The Islamic Republic has finally created its trade body for evading US sanctions and funding trade with Europe.  Called the Special Trade and Finance Institute (STFI), it is the Iranian mirror for the EU’s Instrument in Support of Trade Exchanges (INSTEX).

STFI was formally registered April 30, a full three months after the EU set up INSTEX.

It isn’t clear what took Iran so long to act, but that didn’t stop the Islamic Republic from charging the EU with dragging its feet on trade.

There have still been no trade transactions through INSTEX and STFI.  And it remains unclear when—and if—there will ever be any transactions.

Even Foreign Minister Mohammad-Javad Zarif joined in attacking Europe.  He lashed out at Europe for malingering on trade.  He made that comment April 14, more than two weeks before Iran created STFI, without which Europe could not conduct any transactions.  Since then, numerous other Iranian officials and Majlis deputies have piled on, accusing Europe of being the problem behind the lack of trade.

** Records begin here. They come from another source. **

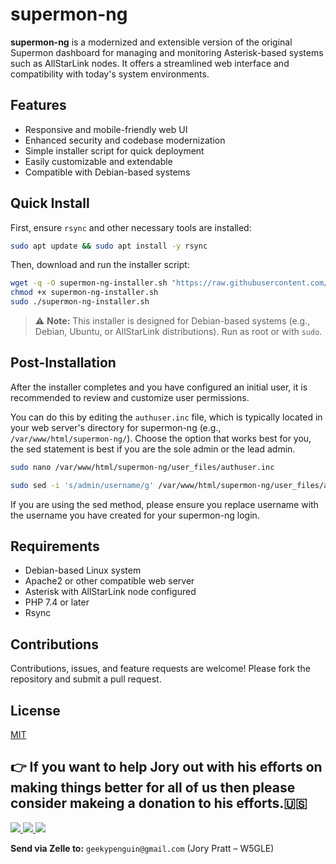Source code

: # supermon-ng

**supermon-ng** is a modernized and extensible version of the original Supermon dashboard for managing and monitoring Asterisk-based systems such as AllStarLink nodes. It offers a streamlined web interface and compatibility with today's system environments.

## Features

- Responsive and mobile-friendly web UI
- Enhanced security and codebase modernization
- Simple installer script for quick deployment
- Easily customizable and extendable
- Compatible with Debian-based systems

## Quick Install

First, ensure `rsync` and other necessary tools are installed:

```bash
sudo apt update && sudo apt install -y rsync
```

Then, download and run the installer script:

```bash
wget -q -O supermon-ng-installer.sh "https://raw.githubusercontent.com/hardenedpenguin/supermon-ng/refs/heads/main/supermon-ng-installer.sh"
chmod +x supermon-ng-installer.sh
sudo ./supermon-ng-installer.sh
```

> ⚠️ **Note:** This installer is designed for Debian-based systems (e.g., Debian, Ubuntu, or AllStarLink distributions). Run as root or with `sudo`.

## Post-Installation

After the installer completes and you have configured an initial user, it is recommended to review and customize user permissions.

You can do this by editing the `authuser.inc` file, which is typically located in your web server's directory for supermon-ng (e.g., `/var/www/html/supermon-ng/`).
Choose the option that works best for you, the sed statement is best if you are the sole admin or the lead admin.
```bash
sudo nano /var/www/html/supermon-ng/user_files/authuser.inc
```
```bash
sudo sed -i 's/admin/username/g' /var/www/html/supermon-ng/user_files/authuser.inc
```
If you are using the sed method, please ensure you replace username with the username you have created for your supermon-ng login.

## Requirements

- Debian-based Linux system
- Apache2 or other compatible web server
- Asterisk with AllStarLink node configured
- PHP 7.4 or later
- Rsync

## Contributions

Contributions, issues, and feature requests are welcome! Please fork the repository and submit a pull request.

## License

[MIT](LICENSE)

👉 If you want to help Jory out with his efforts on making things better for all of us then please consider makeing a donation to his efforts.🇺🇸
---
<a href="https://www.paypal.com/donate?token=IyATJ7p91vnH0tLglypNy2DxIZ3G2VmpWddIzltxRzY4kpcF0hPRHPj7F9ipe3YvfujL-1een4QH5Te5" target="_blank">
  <img src="https://img.shields.io/badge/Donate%20with-PayPal-00457C?style=for-the-badge&logo=paypal&logoColor=white" />
</a>

<a href="https://cash.app/$anarchpeng" target="_blank">
  <img src="https://img.shields.io/badge/Donate-CashApp-00C244?style=for-the-badge&logo=cashapp&logoColor=white" />
</a>

<!-- Zelle uses email/phone inside your bank app; no public pay URL exists. -->
<a href="mailto:geekypenguin@gmail.com?subject=Zelle%20Donation%20for%20Jory%20Pratt%20-%20W5GLE&body=I%27d%20like%20to%20send%20a%20Zelle%20donation.">
  <img src="https://img.shields.io/badge/Donate%20via-Zelle-6D1E72?style=for-the-badge&logo=zelle&logoColor=white" />
</a>

**Send via Zelle to:** `geekypenguin@gmail.com` (Jory Pratt – W5GLE)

When the EU set up INSTEX, it stated in writing that no transactions could begin until the Islamic Republic adopted all the regulations of the Paris-based Financial Action Task Force (FATF) governing international financial transactions and designed to spike criminal and drug transactions.

The Islamic Republic has still not acted on the last two of FATF’s standards, which have been sitting before the Expediency Council for months.